INPUT MATERIAL below:
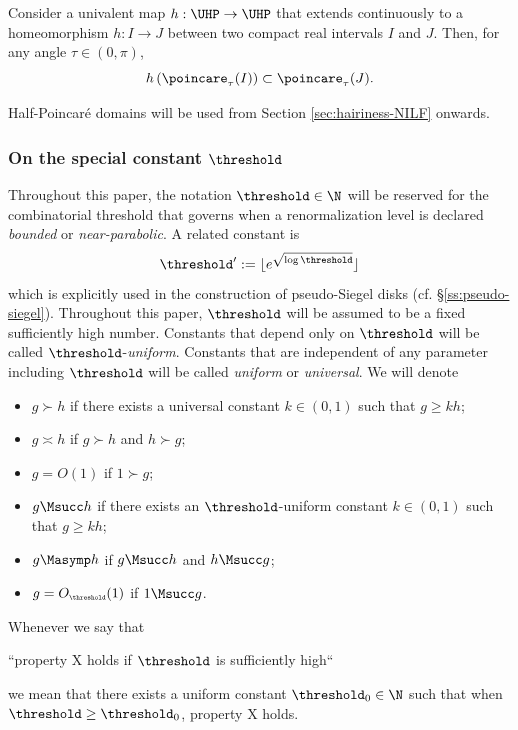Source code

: \documentclass{amsart}
\begin{document}
\begin{lemma}
    Consider a univalent map $h: \UHP \to \UHP$ that extends continuously to a homeomorphism $h: I \to J$ between two compact real intervals $I$ and $J$.
    Then, for any angle $\tau \in (0,\pi)$,
    \[
        h\left( \poincare_\tau (I) \right) \subset \poincare_\tau (J).
    \]
\end{lemma}

Half-Poincar\'e domains will be used from Section \ref{sec:hairiness-NILF} onwards.

\subsubsection{On the special constant $\threshold$}
\label{sss:threshold}

Throughout this paper, the notation $\threshold \in \N$ will be reserved for the combinatorial threshold that governs when a renormalization level is declared \emph{bounded} or \emph{near-parabolic}.
A related constant is 
\[
\threshold' := \lfloor e^{\sqrt{\log\threshold}} \rfloor
\]
which is explicitly used in the construction of pseudo-Siegel disks (cf. \S\ref{ss:pseudo-siegel}). 
Throughout this paper, $\threshold$ will be assumed to be a fixed sufficiently high number.
Constants that depend only on $\threshold$ will be called $\threshold$-\emph{uniform}.
Constants that are independent of any parameter including $\threshold$ will be called \emph{uniform} or \emph{universal}.
We will denote 
\begin{itemize}
    \item $g \succ h$ if there exists a universal constant $k \in (0,1)$ such that $g \geq k h$;
    \item $g \asymp h$ if $g \succ h$ and $h \succ g$;
    \item $g = O(1)$ if $1 \succ g$;
    \item $g \Msucc h$ if there exists an $\threshold$-uniform constant $k \in (0,1)$ such that $g \geq k h$;
    \item $g \Masymp h$ if $g \Msucc h$ and $h \Msucc g$;
    \item $g = O_{\scriptscriptstyle \threshold}(1)$ if $1 \Msucc g$.
\end{itemize}
Whenever we say that 
\begin{center}
    ``property X holds if $\threshold$ is sufficiently high``
\end{center}
we mean that there exists a uniform constant $\threshold_0 \in \N$ such that when $\threshold \geq \threshold_0$, property X holds.
\end{document}
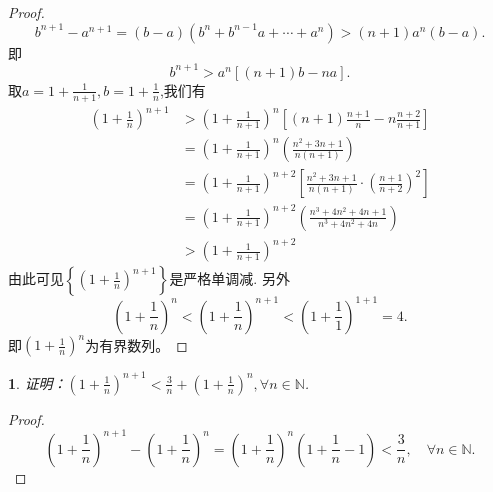 \documentclass[utf8]{book}
\newtheorem{example}{}[section]             %
\begin{document}
\begin{proof}
$$b^{n+1}-a^{n+1}=(b-a)(b^{n}+b^{n-1}a+\cdots+a^n) > (n+1)a^n(b-a).$$
即$$b^{n+1}> a^n\left[(n+1)b-na\right].$$
取$a=1+\displaystyle\frac{1}{n+1}, b = 1+\displaystyle\frac{1}{n}$,我们有
\begin{equation*}
\begin{split}
\left(1+\frac{1}{n}\right)^{n+1} &> \left(1+\frac{1}{n+1}\right)^n\left[(n+1)\frac{n+1}{n}-n\frac{n+2}{n+1}\right]\\
&=\left(1+\frac{1}{n+1}\right)^n\left(\frac{n^2+3n+1}{n(n+1)}\right)\\
&=\left(1+\frac{1}{n+1}\right)^{n+2}\left[\frac{n^2+3n+1}{n(n+1)}\cdot\left(\frac{n+1}{n+2}\right)^2\right]\\
&=\left(1+\frac{1}{n+1}\right)^{n+2}\left(\frac{n^3+4n^2+4n+1}{n^3+4n^2+4n}\right)\\
&>\left(1+\frac{1}{n+1}\right)^{n+2}
\end{split}
\end{equation*}
由此可见$\left\{\left(1+\frac{1}{n}\right)^{n+1}\right\}$是严格单调减.
另外
$$\left(1+\frac{1}{n}\right)^{n}< \left(1+\frac{1}{n}\right)^{n+1}<\left(1+\frac{1}{1}\right)^{1+1}=4.$$
即$\left(1+\frac{1}{n}\right)^{n}$为有界数列。
\end{proof}
\begin{example}
证明：$\left(1+\frac{1}{n}\right)^{n+1} < \frac{3}{n}+\left(1+\frac{1}{n}\right)^n, \forall n\in\mathbb{N}$.
\end{example}
\begin{proof}
$$\left(1+\frac{1}{n}\right)^{n+1} - \left(1+\frac{1}{n}\right)^n = \left(1+\frac{1}{n}\right)^n\left(1+\frac{1}{n} - 1\right)<\frac{3}{n}, \quad\forall n\in\mathbb{N}.$$
\end{proof}
\end{document}
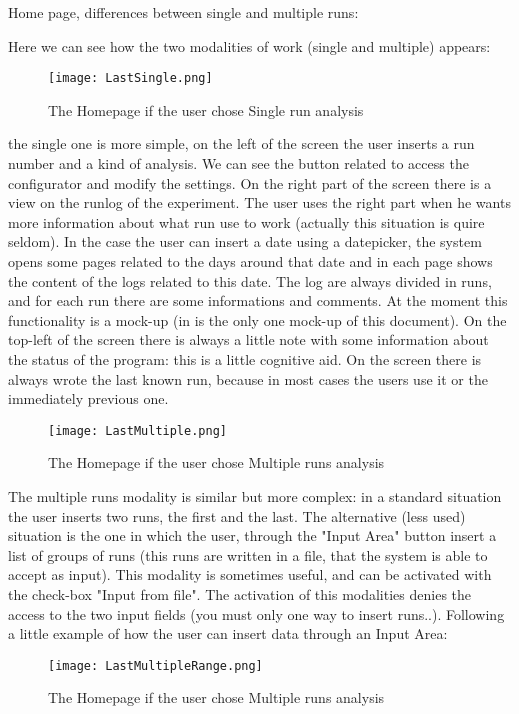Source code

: Home page, differences between single and multiple runs:

Here we can see how the two modalities of work (single and multiple) appears: 
\begin{figure}[H]
\centering
\texttt{[image: LastSingle.png]} 
\caption{The Homepage if the user chose Single run analysis}
\end{figure}

the single one is more simple, on the left of the screen the user inserts a run number and a kind of analysis. We can see the button related to access the configurator and modify the settings. On the right part of the screen there is a view on the runlog of the experiment. The user uses the right part when he wants more information about what run use to work (actually this situation is quire seldom). In the case the user can insert a date using a datepicker, the system opens some pages related to the days around that date and in each page shows the content of the logs related to this date. The log are always divided in runs, and for each run there are some informations and comments. At the moment this functionality is a mock-up (in is the only one mock-up of this document). On the  top-left of the screen there is always a little note with some information about the status of the program: this is a little cognitive aid. On the screen there is always wrote the last known run, because in most cases the users use it or the immediately previous one. 


\begin{figure}[H]
\centering
\texttt{[image: LastMultiple.png]} 
\caption{The Homepage if the user chose Multiple runs analysis}
\end{figure}    

The multiple runs modality is similar but more complex: in a standard situation the user inserts two runs, the first and the last. The alternative (less used) situation is the one in which the user, through the "Input Area" button insert a  list of groups of runs (this runs are written in a file, that the system is able to accept as input). This modality is sometimes useful, and can be activated with the check-box "Input from file". The activation of this modalities denies the access to the two input fields (you must only one way to insert runs..).
Following a little example of how the user can insert data through an Input Area:

\begin{figure}[H]
\centering
\texttt{[image: LastMultipleRange.png]} 
\caption{The Homepage if the user chose Multiple runs analysis}
\end{figure}   


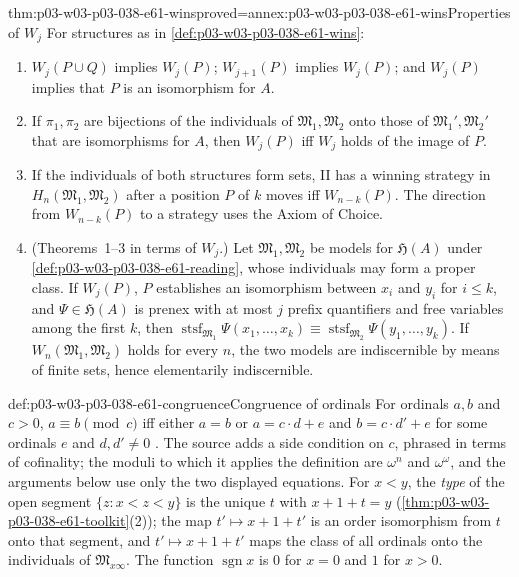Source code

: \begin{hblemma}{thm:p03-w03-p03-038-e61-wins}{proved=annex:p03-w03-p03-038-e61-wins}{Properties of \(W_j\)}
For structures as in \cref{def:p03-w03-p03-038-e61-wins}:
\begin{enumerate}
\item \(W_j(P\cup Q)\) implies \(W_j(P)\); \(W_{j+1}(P)\) implies
      \(W_j(P)\); and \(W_j(P)\) implies that \(P\) is an isomorphism for
      \(A\).
\item If \(\pi_1,\pi_2\) are bijections of the individuals of
      \(\mathfrak M_1,\mathfrak M_2\) onto those of
      \(\mathfrak M_1',\mathfrak M_2'\) that are isomorphisms for \(A\),
      then \(W_j(P)\) iff \(W_j\) holds of the image of \(P\).
\item If the individuals of both structures form sets, II has a winning
      strategy in \(H_n(\mathfrak M_1,\mathfrak M_2)\) after a position
      \(P\) of \(k\) moves iff \(W_{n-k}(P)\). The direction from
      \(W_{n-k}(P)\) to a strategy uses the Axiom of Choice.
\item (Theorems~1--3 in terms of \(W_j\).) Let \(\mathfrak M_1,
      \mathfrak M_2\) be models for \(\mathfrak H(A)\) under
      \cref{def:p03-w03-p03-038-e61-reading}, whose individuals may form
      a proper class. If \(W_j(P)\), \(P\) establishes an isomorphism
      between \(x_i\) and \(y_i\) for \(i\le k\), and
      \(\Psi\in\mathfrak H(A)\) is prenex with at most \(j\) prefix
      quantifiers and free variables among the first \(k\), then
      \(\operatorname{stsf}_{\mathfrak M_1}\Psi(x_1,\ldots,x_k)\equiv
      \operatorname{stsf}_{\mathfrak M_2}\Psi(y_1,\ldots,y_k)\). If
      \(W_n(\mathfrak M_1,\mathfrak M_2)\) holds for every \(n\), the two
      models are indiscernible by means of finite sets, hence elementarily
      indiscernible.
\end{enumerate}
\end{hblemma}

\begin{hbdefinition}{def:p03-w03-p03-038-e61-congruence}{Congruence of ordinals}
For ordinals \(a,b\) and \(c>0\), \(a\equiv b\pmod c\) iff either \(a=b\)
or \(a=c\cdot d+e\) and \(b=c\cdot d'+e\) for some ordinals \(e\) and
\(d,d'\ne0\) \cite[p.~138]{Ehrenfeucht1961}. The source adds a side
condition on \(c\), phrased in terms of cofinality; the moduli to which it
applies the definition are \(\omega^n\) and \(\omega^\omega\), and the
arguments below use only the two displayed equations. For \(x<y\), the
\emph{type} of the open segment \(\{z:x<z<y\}\) is the unique \(t\) with
\(x+1+t=y\) (\cref{thm:p03-w03-p03-038-e61-toolkit}(2)); the map
\(t'\mapsto x+1+t'\) is an order isomorphism from \(t\) onto that
segment, and \(t'\mapsto x+1+t'\) maps the class of all ordinals onto the
individuals of \(\mathfrak M_{x\infty}\). The function
\(\operatorname{sgn}x\) is \(0\) for \(x=0\) and \(1\) for \(x>0\).
\end{hbdefinition}

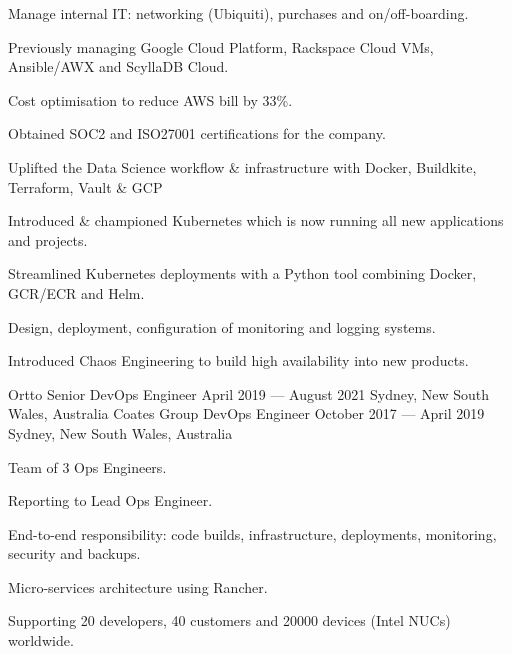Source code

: \begin{experiences}
{\begin{cvitems}
      \item {Manage internal IT: networking (Ubiquiti), purchases and on/off-boarding.}
      \item {Previously managing Google Cloud Platform, Rackspace Cloud VMs, Ansible/AWX and ScyllaDB Cloud.}
    \end{cvitems}
  }
  {
    \begin{cvitems}
      \item {Cost optimisation to reduce AWS bill by 33\%.}
      \item {Obtained SOC2 and ISO27001 certifications for the company.}
      \item {Uplifted the Data Science workflow \& infrastructure with Docker, Buildkite, Terraform, Vault \& GCP}
      \item {Introduced \& championed Kubernetes which is now running all new applications and projects.}
      \item {Streamlined Kubernetes deployments with a Python tool combining Docker, GCR/ECR and Helm.}
      \item {Design, deployment, configuration of monitoring and logging systems.}
      \item {Introduced Chaos Engineering to build high availability into new products.}
    \end{cvitems}
  }
  \expitem
  {Ortto} %
  {Senior DevOps Engineer} %
  {April 2019 --- August 2021} %
  {Sydney, New South Wales, Australia} %
  {} %
  {} %
  {} %
  \expitem
  {Coates Group} %
  {DevOps Engineer} %
  {October 2017 --- April 2019} %
  {Sydney, New South Wales, Australia} %
  {
    \begin{cvitems}
      \item {Team of 3 Ops Engineers.}
      \item {Reporting to Lead Ops Engineer.}
      \item {End-to-end responsibility: code builds, infrastructure, deployments, monitoring, security and backups.}
      \item {Micro-services architecture using Rancher.}
      \item {Supporting 20 developers, 40 customers and 20000 devices (Intel NUCs) worldwide.}
    \end{cvitems}
  }

\end{experiences}
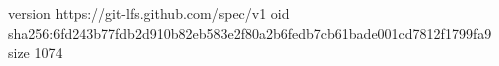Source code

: version https://git-lfs.github.com/spec/v1
oid sha256:6fd243b77fdb2d910b82eb583e2f80a2b6fedb7cb61bade001cd7812f1799fa9
size 1074
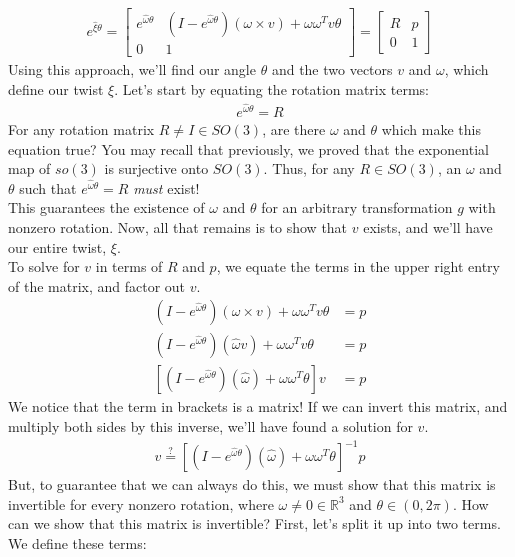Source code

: \documentclass[oneside]{book}
\begin{document}
\begin{align}
    e^{\hat\xi\theta} = 
    \begin{bmatrix}
    e^{\hat\omega\theta} & (I - e^{\hat\omega\theta})( \omega\times v) + \omega\omega^Tv\theta\\
    0 & 1
    \end{bmatrix}
    = 
    \begin{bmatrix}
    R & p\\
    0 & 1
    \end{bmatrix}
\end{align}
Using this approach, we'll find our angle $\theta$ and the two vectors $v$ and $\omega$, which define our twist $\xi$. Let's start by equating the rotation matrix terms:
\begin{align}
    e^{\hat\omega\theta} = R
\end{align}
For any rotation matrix $R\neq I \in SO(3)$, are there $\omega$ and $\theta$ which make this equation true? You may recall that previously, we proved that the exponential map of $so(3)$ is surjective onto $SO(3)$. Thus, for any $R \in SO(3)$, an $\omega$ and $\theta$ such that $e^{\hat\omega\theta} = R$ \textit{must} exist!\\
This guarantees the existence of $\omega$ and $\theta$ for an arbitrary transformation $g$ with nonzero rotation. Now, all that remains is to show that $v$ exists, and we'll have our entire twist, $\xi$.\\
To solve for $v$ in terms of $R$ and $p$, we equate the terms in the upper right entry of the matrix, and factor out $v$.
\begin{align}
    (I - e^{\hat\omega\theta})( \omega\times v) + \omega\omega^Tv\theta &= p\\
    (I - e^{\hat\omega\theta})( \hat\omega v) + \omega\omega^Tv\theta &= p\\
    [(I - e^{\hat\omega\theta})( \hat\omega) + \omega\omega^T\theta]v &= p
\end{align}
We notice that the term in brackets is a matrix! If we can invert this matrix, and multiply both sides by this inverse, we'll have found a solution for $v$.
\begin{align}
    v \stackrel{?}{=} [(I - e^{\hat\omega\theta})( \hat\omega) + \omega\omega^T\theta]^{-1}p
\end{align}
But, to guarantee that we can always do this, we must show that this matrix is invertible for every nonzero rotation, where $\omega \neq 0 \in \mathbb{R}^3$ and $\theta \in (0, 2\pi)$. How can we show that this matrix is invertible? First, let's split it up into two terms. We define these terms:
\end{document}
End of INPUT MATERIAL.
◆ ACTIVITY: Among the entries, copy every line containing the word "monitoring".

◆ ANSWER BOX:
      \item {Design, deployment, configuration of monitoring and logging systems.}
      \item {End-to-end responsibility: code builds, infrastructure, deployments, monitoring, security and backups.}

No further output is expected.